When setting up some reference type properties for a project I'm working on, I came accross a few properties that needed to be properly initialized to be used and should never be null. I've seen a few ways to handle this and can't really determine if there are any major drawbacks to any of the primary ways I've seen to handle this. I'd like to get the community's opinion about the best way to handle this and what the potential drawbacks to each method might be.

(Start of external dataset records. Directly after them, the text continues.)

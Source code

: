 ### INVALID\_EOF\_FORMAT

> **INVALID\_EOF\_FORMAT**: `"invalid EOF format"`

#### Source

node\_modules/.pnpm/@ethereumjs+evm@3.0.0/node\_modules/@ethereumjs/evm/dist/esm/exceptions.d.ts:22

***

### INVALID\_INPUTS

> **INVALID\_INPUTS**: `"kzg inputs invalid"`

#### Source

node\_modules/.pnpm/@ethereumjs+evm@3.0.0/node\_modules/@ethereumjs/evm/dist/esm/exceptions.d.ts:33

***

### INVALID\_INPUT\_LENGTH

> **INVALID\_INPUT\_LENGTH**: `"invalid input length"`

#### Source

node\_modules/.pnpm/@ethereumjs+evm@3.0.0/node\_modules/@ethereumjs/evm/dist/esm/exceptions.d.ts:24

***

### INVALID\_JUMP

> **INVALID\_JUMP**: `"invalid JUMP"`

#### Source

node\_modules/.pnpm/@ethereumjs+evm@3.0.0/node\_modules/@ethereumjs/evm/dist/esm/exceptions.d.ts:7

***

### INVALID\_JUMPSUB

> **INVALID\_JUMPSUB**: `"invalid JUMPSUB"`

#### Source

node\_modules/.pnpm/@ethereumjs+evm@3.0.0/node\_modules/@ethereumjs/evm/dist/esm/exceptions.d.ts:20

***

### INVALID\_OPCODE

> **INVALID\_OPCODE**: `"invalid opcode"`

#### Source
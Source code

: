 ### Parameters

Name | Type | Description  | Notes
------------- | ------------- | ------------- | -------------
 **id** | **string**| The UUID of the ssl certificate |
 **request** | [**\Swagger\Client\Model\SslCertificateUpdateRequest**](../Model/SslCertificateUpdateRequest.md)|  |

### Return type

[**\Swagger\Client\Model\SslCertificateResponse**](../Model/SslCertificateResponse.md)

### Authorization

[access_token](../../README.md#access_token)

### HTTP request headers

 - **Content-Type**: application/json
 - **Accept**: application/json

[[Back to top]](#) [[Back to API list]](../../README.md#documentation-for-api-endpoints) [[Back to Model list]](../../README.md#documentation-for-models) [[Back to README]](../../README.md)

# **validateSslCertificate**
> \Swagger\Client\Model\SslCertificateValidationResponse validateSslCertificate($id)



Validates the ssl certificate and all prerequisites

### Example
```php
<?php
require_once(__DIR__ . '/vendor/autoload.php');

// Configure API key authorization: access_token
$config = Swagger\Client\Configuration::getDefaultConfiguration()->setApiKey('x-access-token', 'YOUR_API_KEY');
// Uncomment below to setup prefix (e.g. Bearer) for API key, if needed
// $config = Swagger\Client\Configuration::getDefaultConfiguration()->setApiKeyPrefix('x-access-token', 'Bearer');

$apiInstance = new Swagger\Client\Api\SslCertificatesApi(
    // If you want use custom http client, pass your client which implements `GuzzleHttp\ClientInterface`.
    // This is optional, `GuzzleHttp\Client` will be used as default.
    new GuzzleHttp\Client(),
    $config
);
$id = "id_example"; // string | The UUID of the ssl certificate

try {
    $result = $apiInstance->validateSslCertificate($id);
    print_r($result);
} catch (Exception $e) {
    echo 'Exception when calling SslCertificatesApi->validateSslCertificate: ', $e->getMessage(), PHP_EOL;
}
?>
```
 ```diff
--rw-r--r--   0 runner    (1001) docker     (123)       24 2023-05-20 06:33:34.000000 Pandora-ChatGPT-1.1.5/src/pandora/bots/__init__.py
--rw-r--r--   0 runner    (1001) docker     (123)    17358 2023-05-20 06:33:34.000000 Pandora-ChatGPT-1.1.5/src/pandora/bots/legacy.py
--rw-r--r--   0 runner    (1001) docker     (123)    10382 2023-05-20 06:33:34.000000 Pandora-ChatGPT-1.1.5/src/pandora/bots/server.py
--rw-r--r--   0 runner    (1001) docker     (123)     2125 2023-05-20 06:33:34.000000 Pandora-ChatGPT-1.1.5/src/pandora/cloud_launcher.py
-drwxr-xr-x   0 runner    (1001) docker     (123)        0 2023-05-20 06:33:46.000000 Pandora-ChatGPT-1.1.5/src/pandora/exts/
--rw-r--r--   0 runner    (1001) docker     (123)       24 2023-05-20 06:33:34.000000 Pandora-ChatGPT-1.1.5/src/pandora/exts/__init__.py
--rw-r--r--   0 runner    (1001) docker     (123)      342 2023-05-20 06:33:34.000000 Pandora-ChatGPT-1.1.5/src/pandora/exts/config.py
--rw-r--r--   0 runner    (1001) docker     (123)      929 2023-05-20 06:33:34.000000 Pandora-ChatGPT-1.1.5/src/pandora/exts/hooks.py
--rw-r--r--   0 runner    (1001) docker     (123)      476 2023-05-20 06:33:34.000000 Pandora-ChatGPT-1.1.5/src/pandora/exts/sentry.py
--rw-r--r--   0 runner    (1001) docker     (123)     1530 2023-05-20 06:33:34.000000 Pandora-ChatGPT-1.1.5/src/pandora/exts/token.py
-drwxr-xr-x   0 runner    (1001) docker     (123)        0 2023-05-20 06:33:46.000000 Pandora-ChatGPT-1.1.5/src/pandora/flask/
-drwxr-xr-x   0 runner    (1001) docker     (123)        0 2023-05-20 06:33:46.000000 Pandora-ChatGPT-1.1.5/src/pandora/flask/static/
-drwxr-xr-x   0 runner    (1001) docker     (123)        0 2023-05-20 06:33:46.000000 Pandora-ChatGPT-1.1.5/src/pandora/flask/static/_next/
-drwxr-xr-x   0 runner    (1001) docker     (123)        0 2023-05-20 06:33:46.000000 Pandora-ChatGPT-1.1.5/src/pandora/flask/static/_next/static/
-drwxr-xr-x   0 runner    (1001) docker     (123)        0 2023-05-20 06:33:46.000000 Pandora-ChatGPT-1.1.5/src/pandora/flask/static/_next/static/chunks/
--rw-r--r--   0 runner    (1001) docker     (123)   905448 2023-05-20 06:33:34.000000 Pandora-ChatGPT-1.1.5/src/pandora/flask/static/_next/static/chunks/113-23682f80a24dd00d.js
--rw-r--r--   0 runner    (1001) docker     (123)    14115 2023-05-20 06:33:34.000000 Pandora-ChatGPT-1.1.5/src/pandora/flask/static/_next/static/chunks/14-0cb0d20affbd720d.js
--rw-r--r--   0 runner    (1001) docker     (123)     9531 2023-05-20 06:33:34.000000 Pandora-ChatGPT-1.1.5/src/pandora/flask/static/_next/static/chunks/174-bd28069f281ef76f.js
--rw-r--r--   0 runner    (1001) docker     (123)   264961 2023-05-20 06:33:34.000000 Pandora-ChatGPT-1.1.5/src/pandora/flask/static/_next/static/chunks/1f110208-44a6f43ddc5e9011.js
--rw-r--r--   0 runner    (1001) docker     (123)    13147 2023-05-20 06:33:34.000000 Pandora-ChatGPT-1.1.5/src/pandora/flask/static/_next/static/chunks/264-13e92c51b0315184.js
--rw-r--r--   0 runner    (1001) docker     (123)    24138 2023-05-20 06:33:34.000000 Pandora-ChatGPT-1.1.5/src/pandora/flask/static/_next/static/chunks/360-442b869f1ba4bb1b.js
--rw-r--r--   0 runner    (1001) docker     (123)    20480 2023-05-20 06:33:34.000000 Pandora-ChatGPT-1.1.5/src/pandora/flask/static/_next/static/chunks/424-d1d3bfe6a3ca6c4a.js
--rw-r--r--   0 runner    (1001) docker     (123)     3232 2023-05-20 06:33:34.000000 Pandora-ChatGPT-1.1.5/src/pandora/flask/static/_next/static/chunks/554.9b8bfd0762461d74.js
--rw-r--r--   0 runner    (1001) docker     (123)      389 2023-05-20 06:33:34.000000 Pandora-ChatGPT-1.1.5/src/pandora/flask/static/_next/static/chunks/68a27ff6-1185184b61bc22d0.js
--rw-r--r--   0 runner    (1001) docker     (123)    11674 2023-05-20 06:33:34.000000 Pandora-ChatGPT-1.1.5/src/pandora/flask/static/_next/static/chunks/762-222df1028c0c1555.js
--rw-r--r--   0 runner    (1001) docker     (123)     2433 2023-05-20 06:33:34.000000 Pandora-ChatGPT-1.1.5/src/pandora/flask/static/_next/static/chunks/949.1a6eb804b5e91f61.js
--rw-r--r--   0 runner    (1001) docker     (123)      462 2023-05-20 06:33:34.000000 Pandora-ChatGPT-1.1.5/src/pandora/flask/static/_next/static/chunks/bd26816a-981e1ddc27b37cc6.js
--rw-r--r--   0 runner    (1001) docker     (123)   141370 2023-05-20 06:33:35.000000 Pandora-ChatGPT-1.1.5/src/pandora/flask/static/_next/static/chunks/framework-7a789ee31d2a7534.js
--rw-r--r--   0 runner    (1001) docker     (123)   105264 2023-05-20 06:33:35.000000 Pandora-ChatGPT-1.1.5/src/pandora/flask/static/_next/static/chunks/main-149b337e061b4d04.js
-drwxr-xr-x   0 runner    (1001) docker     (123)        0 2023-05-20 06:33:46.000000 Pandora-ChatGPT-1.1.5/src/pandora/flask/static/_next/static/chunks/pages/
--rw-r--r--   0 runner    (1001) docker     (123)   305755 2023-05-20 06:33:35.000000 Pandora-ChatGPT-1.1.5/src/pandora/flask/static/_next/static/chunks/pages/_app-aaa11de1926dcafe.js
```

Given a simple class, I've seen several ways to handle making sure a property never has a null version of this class in a property
public class MyClass
{
//Some collection of code
}
Option 1 - Initialize the backing store
public class OtherClass1
{
private MyClass _mC = new MyClass();
public MyClass MC
{
get { return _mC; }
set { _mC = value; }
}
}
Option 2 - Initialize the property in the constructor
public class OtherClass2
{
public MyClass MC { get; set; }
public OtherClass2()
{
MC = new MyClass();
}
}
Option 3 - Handle initialization as needed in the Getter
public class OtherClass3
{
private MyClass _mC;
public MyClass MC
{
get
{
if (_mC == null)
_mC = new MyClass();
return _mC;
}
set { _mC = value; }
}
}
I'm sure there are other ways, but these are the ones that come to mind and I have seen. I'm mostly trying to determine if there's a well established best practice on this or if there's a specific concern with any of the above.